Bitcoin’s sharp slide back toward the 84,000 level has intensified pressure across the crypto market, even as other risk assets stabilized during the session. The move lower coincided with broad weakness in equities and precious metals during U.S. trading hours, but unlike stocks and gold, digital assets failed to stage a meaningful rebound. Major tokens, including ether, solana, and XRP, remained near the day’s lows, reinforcing a defensive tone among traders. The selloff triggered widespread deleveraging, with more than 650 million in bullish crypto positions liquidated, underscoring how quickly sentiment has shifted. Market participants described the environment as distinctly risk-off, driven by macro uncertainty, geopolitical tension, and fading momentum after bitcoin’s prolonged struggle to hold higher levels.
Derivatives data suggest positioning has swung decisively bearish, a dynamic that can sometimes precede short-term stabilization. Funding rates across major perpetual futures markets have turned negative, indicating that traders betting on lower prices are now paying those positioned for a rebound. Historically, sustained negative funding has often coincided with local bottoms as short positions become crowded. However, analysts cautioned that such signals are not guarantees, especially when broader macro pressures remain unresolved. The recent price action reflects not just crypto-specific weakness but a broader pullback in leveraged exposure across asset classes, as investors reassess risk amid tightening financial conditions and uncertainty around economic growth and policy direction.

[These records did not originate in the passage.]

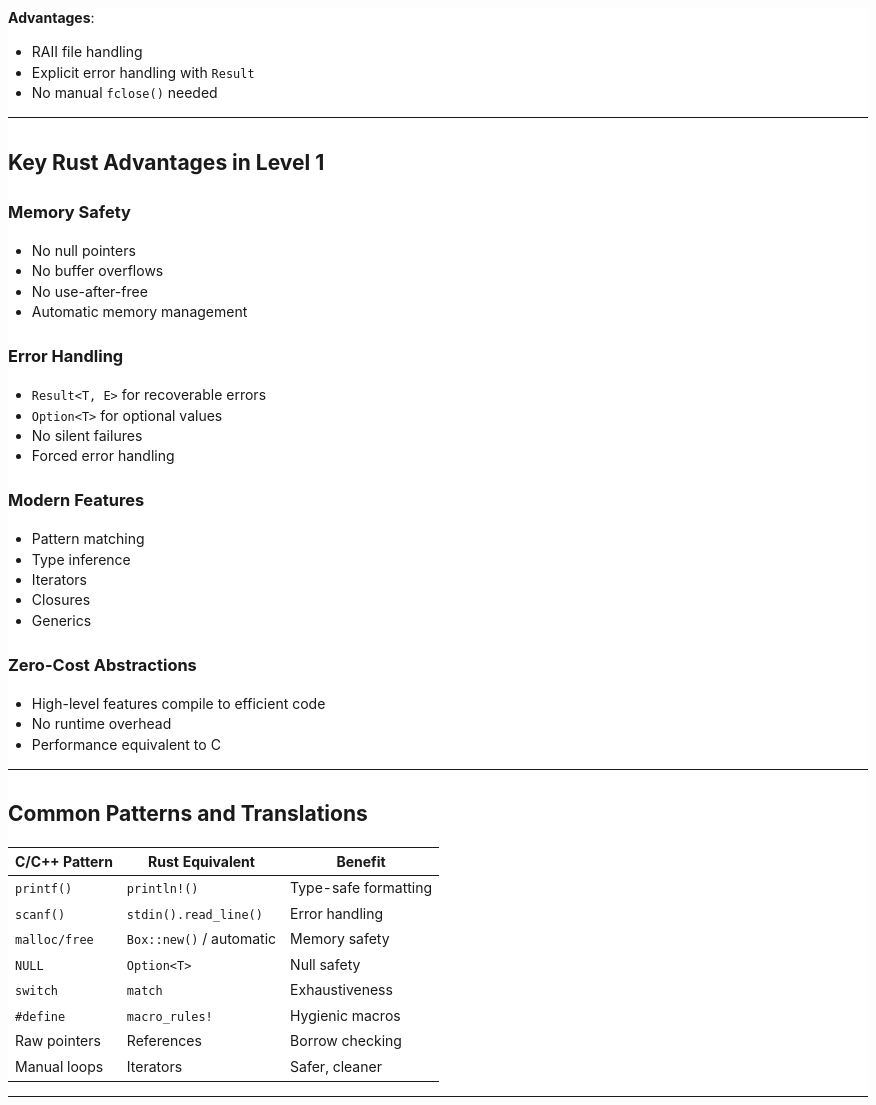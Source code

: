 **Advantages**:
- RAII file handling
- Explicit error handling with `Result`
- No manual `fclose()` needed

---

## Key Rust Advantages in Level 1

### Memory Safety
- No null pointers
- No buffer overflows
- No use-after-free
- Automatic memory management

### Error Handling
- `Result<T, E>` for recoverable errors
- `Option<T>` for optional values
- No silent failures
- Forced error handling

### Modern Features
- Pattern matching
- Type inference
- Iterators
- Closures
- Generics

### Zero-Cost Abstractions
- High-level features compile to efficient code
- No runtime overhead
- Performance equivalent to C

---

## Common Patterns and Translations

| C/C++ Pattern | Rust Equivalent | Benefit |
|---------------|-----------------|---------|
| `printf()` | `println!()` | Type-safe formatting |
| `scanf()` | `stdin().read_line()` | Error handling |
| `malloc/free` | `Box::new()` / automatic | Memory safety |
| `NULL` | `Option<T>` | Null safety |
| `switch` | `match` | Exhaustiveness |
| `#define` | `macro_rules!` | Hygienic macros |
| Raw pointers | References | Borrow checking |
| Manual loops | Iterators | Safer, cleaner |

---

Attention is now focused on several technical and structural price levels that could shape near-term direction. The aggregate cost basis of U.S. spot bitcoin exchange-traded fund buyers sits just above the current price, placing the mid 84,000 area under scrutiny. Below that, the 80,000 level stands out as a major support zone, aligning with both long-term valuation metrics and the November 2025 low. A sustained break beneath that threshold could expose deeper downside toward the mid 70,000s, a region last tested during last year’s tariff-driven market stress. Traders broadly view these levels as critical for determining whether the current decline remains corrective or turns more prolonged.

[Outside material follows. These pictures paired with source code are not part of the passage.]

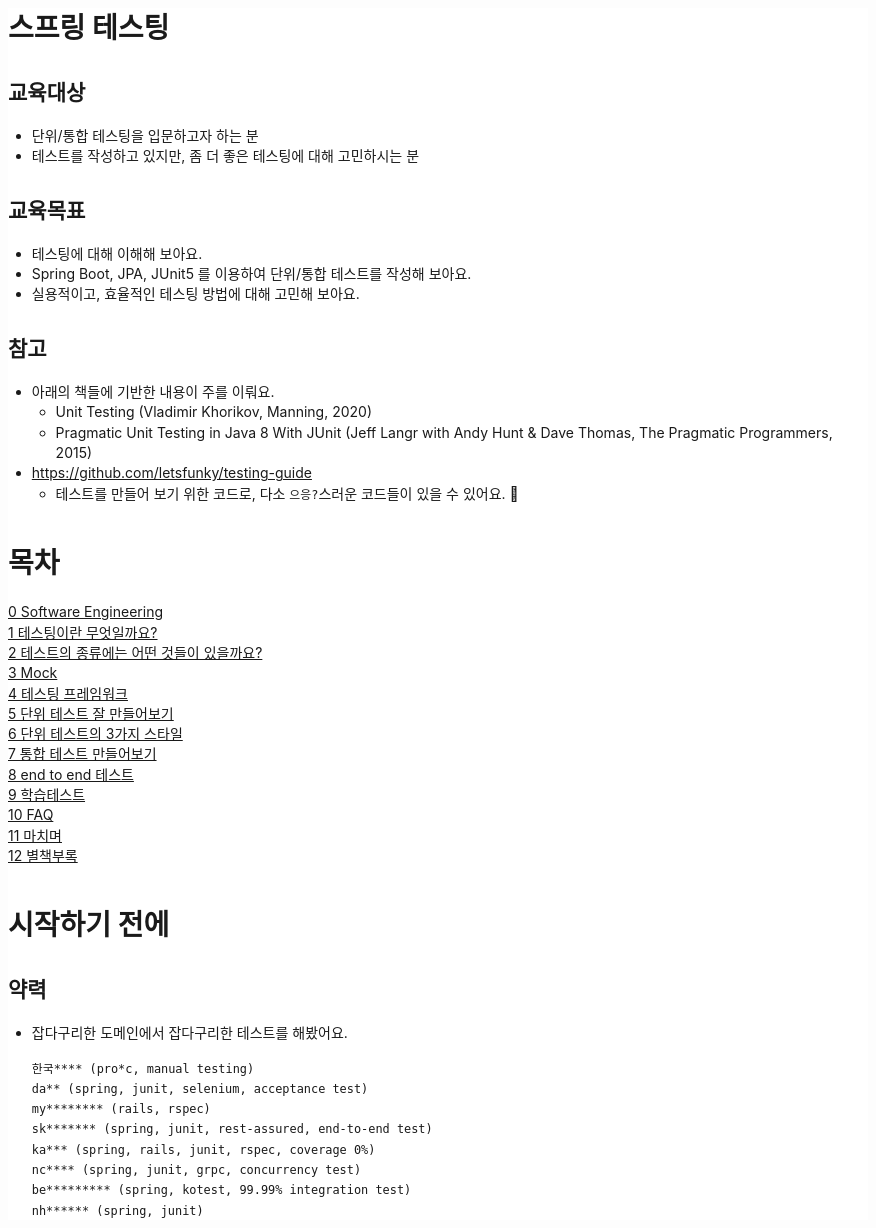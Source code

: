 # 스프링 테스팅
## 교육대상
- 단위/통합 테스팅을 입문하고자 하는 분
- 테스트를 작성하고 있지만, 좀 더 좋은 테스팅에 대해 고민하시는 분

## 교육목표
- 테스팅에 대해 이해해 보아요.
- Spring Boot, JPA, JUnit5 를 이용하여 단위/통합 테스트를 작성해 보아요.
- 실용적이고, 효율적인 테스팅 방법에 대해 고민해 보아요.

## 참고
- 아래의 책들에 기반한 내용이 주를 이뤄요.
  - Unit Testing (Vladimir Khorikov, Manning, 2020)
  - Pragmatic Unit Testing in Java 8 With JUnit (Jeff Langr with Andy Hunt & Dave Thomas, The Pragmatic Programmers, 2015)
- https://github.com/letsfunky/testing-guide
  - 테스트를 만들어 보기 위한 코드로, 다소 `으응?`스러운 코드들이 있을 수 있어요. 🙇

# 목차
[0 Software Engineering](#0-software-engineering) \
[1 테스팅이란 무엇일까요?](#1-테스팅이란-무엇일까요) \
[2 테스트의 종류에는 어떤 것들이 있을까요?](#2-테스트의-종류에는-어떤-것들이-있을까요) \
[3 Mock](#3-mock) \
[4 테스팅 프레임워크](#4-테스팅-프레임워크) \
[5 단위 테스트 잘 만들어보기](#5-단위-테스트-잘-만들어보기) \
[6 단위 테스트의 3가지 스타일](#6-단위-테스트의-3가지-스타일) \
[7 통합 테스트 만들어보기](#7-통합-테스트-만들어보기) \
[8 end to end 테스트](#8-end-to-end-테스트) \
[9 학습테스트](#9-학습테스트) \
[10 FAQ](#10-faq) \
[11 마치며](#11-마치며) \
[12 별책부록](#12-별책부록)

# 시작하기 전에
## 약력
- 잡다구리한 도메인에서 잡다구리한 테스트를 해봤어요.
  ```
  한국**** (pro*c, manual testing)
  da** (spring, junit, selenium, acceptance test)
  my******** (rails, rspec)
  sk******* (spring, junit, rest-assured, end-to-end test)
  ka*** (spring, rails, junit, rspec, coverage 0%)
  nc**** (spring, junit, grpc, concurrency test)
  be********* (spring, kotest, 99.99% integration test)
  nh****** (spring, junit)
  ```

January is shaping up to be one of bitcoin’s weakest stretches in recent years, with the asset on pace for a fourth consecutive monthly decline. Such a sequence has been rare historically and highlights the extent to which crypto has lagged other segments of the market that have benefited from themes such as artificial intelligence investment and fiscal incentives. Some analysts argue that bitcoin may struggle to regain upside momentum until monetary conditions become meaningfully more supportive. Until then, price action is likely to remain sensitive to macro headlines, liquidity conditions, and shifts in global risk appetite, keeping volatility elevated as traders search for a durable floor.